##### Dataset #####
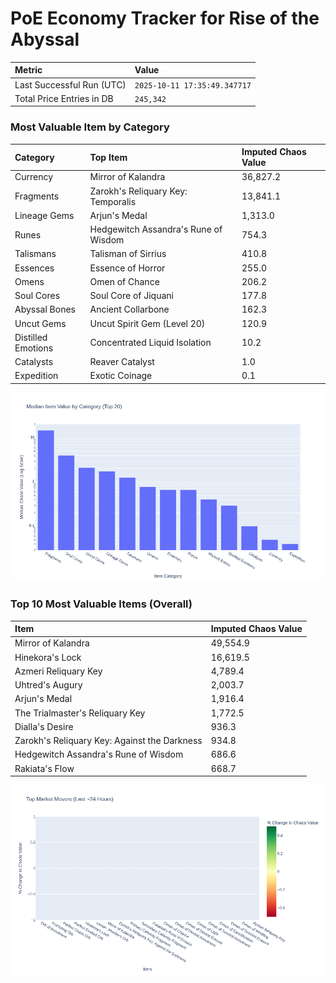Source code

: # PoE Economy Tracker for Rise of the Abyssal

<!-- START_MAINTENANCE -->
| Metric | Value |
|:---|:---|
| Last Successful Run (UTC) | `2025-10-11 17:35:49.347717` |
| Total Price Entries in DB | `245,342` |

<!-- END_MAINTENANCE -->

<!-- START_DATAFRAME_DEBUG -->
<!-- END_DATAFRAME_DEBUG -->

<!-- START_CATEGORY_ANALYSIS -->
### Most Valuable Item by Category
| Category | Top Item | Imputed Chaos Value |
| :--- | :--- | :--- |
| Currency | Mirror of Kalandra | 36,827.2 |
| Fragments | Zarokh's Reliquary Key: Temporalis | 13,841.1 |
| Lineage Gems | Arjun's Medal | 1,313.0 |
| Runes | Hedgewitch Assandra's Rune of Wisdom | 754.3 |
| Talismans | Talisman of Sirrius | 410.8 |
| Essences | Essence of Horror | 255.0 |
| Omens | Omen of Chance | 206.2 |
| Soul Cores | Soul Core of Jiquani | 177.8 |
| Abyssal Bones | Ancient Collarbone | 162.3 |
| Uncut Gems | Uncut Spirit Gem (Level 20) | 120.9 |
| Distilled Emotions | Concentrated Liquid Isolation | 10.2 |
| Catalysts | Reaver Catalyst | 1.0 |
| Expedition | Exotic Coinage | 0.1 |


![Category Analysis Chart](charts/category_analysis.png)
<!-- END_ANALYSIS -->

<!-- START_ANALYSIS -->
### Top 10 Most Valuable Items (Overall)
| Item | Imputed Chaos Value |
| :--- | :--- |
| Mirror of Kalandra | 49,554.9 |
| Hinekora's Lock | 16,619.5 |
| Azmeri Reliquary Key | 4,789.4 |
| Uhtred's Augury | 2,003.7 |
| Arjun's Medal | 1,916.4 |
| The Trialmaster's Reliquary Key | 1,772.5 |
| Dialla's Desire | 936.3 |
| Zarokh's Reliquary Key: Against the Darkness | 934.8 |
| Hedgewitch Assandra's Rune of Wisdom | 686.6 |
| Rakiata's Flow | 668.7 |


![Market Movers Chart](charts/market_movers.png)
<!-- END_ANALYSIS -->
#####
● **Assigned task**:
Write out the lines from the start of the material to the line with "<!-- START_DATAFRAME_DEBUG -->", inclusive and exactly. Skip the pictures.

● **Answer below**:
Source code

: # PoE Economy Tracker for Rise of the Abyssal

<!-- START_MAINTENANCE -->
| Metric | Value |
|:---|:---|
| Last Successful Run (UTC) | `2025-10-11 17:35:49.347717` |
| Total Price Entries in DB | `245,342` |

<!-- END_MAINTENANCE -->

<!-- START_DATAFRAME_DEBUG -->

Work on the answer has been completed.